Twelve, Going on Thirteen

The summer after sixth grade we put away
our dolls. We thought we’d miss them, but as it happened
we got involved in this mysterious new grown-up thing
called “hanging out”—a group of us would sit around
the school commons or the fountain at the mall, talking
about boys and clothes and hair, criticizing the losers
who still wore Keds and went shopping
with their moms.

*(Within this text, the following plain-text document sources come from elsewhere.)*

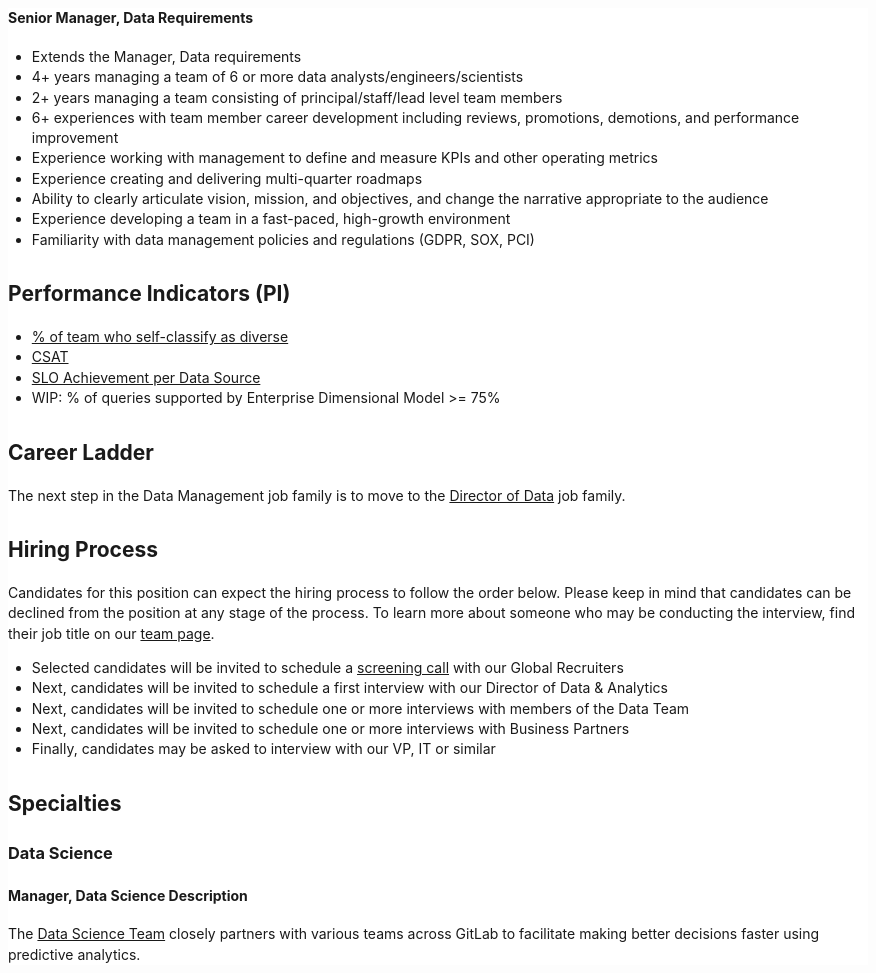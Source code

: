 #### Senior Manager, Data Requirements

- Extends the Manager, Data requirements
- 4+ years managing a team of 6 or more data analysts/engineers/scientists
- 2+ years managing a team consisting of principal/staff/lead level team members
- 6+ experiences with team member career development including reviews, promotions, demotions, and performance improvement
- Experience working with management to define and measure KPIs and other operating metrics
- Experience creating and delivering multi-quarter roadmaps
- Ability to clearly articulate vision, mission, and objectives, and change the narrative appropriate to the audience
- Experience developing a team in a fast-paced, high-growth environment
- Familiarity with data management policies and regulations (GDPR, SOX, PCI)

## Performance Indicators (PI)

- [% of team who self-classify as diverse](https://about.gitlab.com/handbook/business-technology/metrics/#percent--of-team-who-self-classify-as-diverse)
- [CSAT](https://about.gitlab.com/handbook/business-technology/metrics/#customer-satisfaction-survey-csat)
- [SLO Achievement per Data Source](https://about.gitlab.com/handbook/business-technology/metrics/#slo-achievement-per-data-source)
- WIP: % of queries supported by Enterprise Dimensional Model >= 75%

## Career Ladder

The next step in the Data Management job family is to move to the [Director of Data](/job-families/finance/dir-data-and-analytics/) job family.

## Hiring Process

Candidates for this position can expect the hiring process to follow the order below. Please keep in mind that candidates can be declined from the position at any stage of the process. To learn more about someone who may be conducting the interview, find their job title on our [team page](https://about.gitlab.com/company/team/).

- Selected candidates will be invited to schedule a [screening call](https://about.gitlab.com/handbook/hiring/#screening-call) with our Global Recruiters
- Next, candidates will be invited to schedule a first interview with our Director of Data & Analytics
- Next, candidates will be invited to schedule one or more interviews with members of the Data Team
- Next, candidates will be invited to schedule one or more interviews with Business Partners
- Finally, candidates may be asked to interview with our VP, IT or similar

## Specialties

### Data Science

#### Manager, Data Science Description

The [Data Science Team](https://about.gitlab.com/handbook/business-technology/data-team/organization/data-science/) closely partners with various teams across GitLab to facilitate making better decisions faster using predictive analytics.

Whenever the conversation dried up,
we’d look down at our hands, and chip away
our black nail polish, or take quizzes in YM
and Seventeen to learn our kissing style
or what hot new veejay’s taste in music
was closest to our own. Piano music
from a department store mixed with the clatter
of the fountain and smell of pretzels at Auntie Anne’s.

Each of us secretly wanted to be that girl
in her leggings and passé tennis shoes
holding her mother’s hand; we wanted our mom’s approval
as we tried on outfits; we wanted her to tell us
that a top was too low-cut or that a tight pair of jeans
made our ass look like a hooker’s. None of us
had a curfew; our mothers were at home
with our younger siblings, watching soap operas
and losing track of time. There were no cell phones yet,
and most of us had forgotten quarters
to call home at the payphone by the ladies’ room. We didn’t notice
when the sun set and it grew dark outside
and the music of the fountain grew darker also.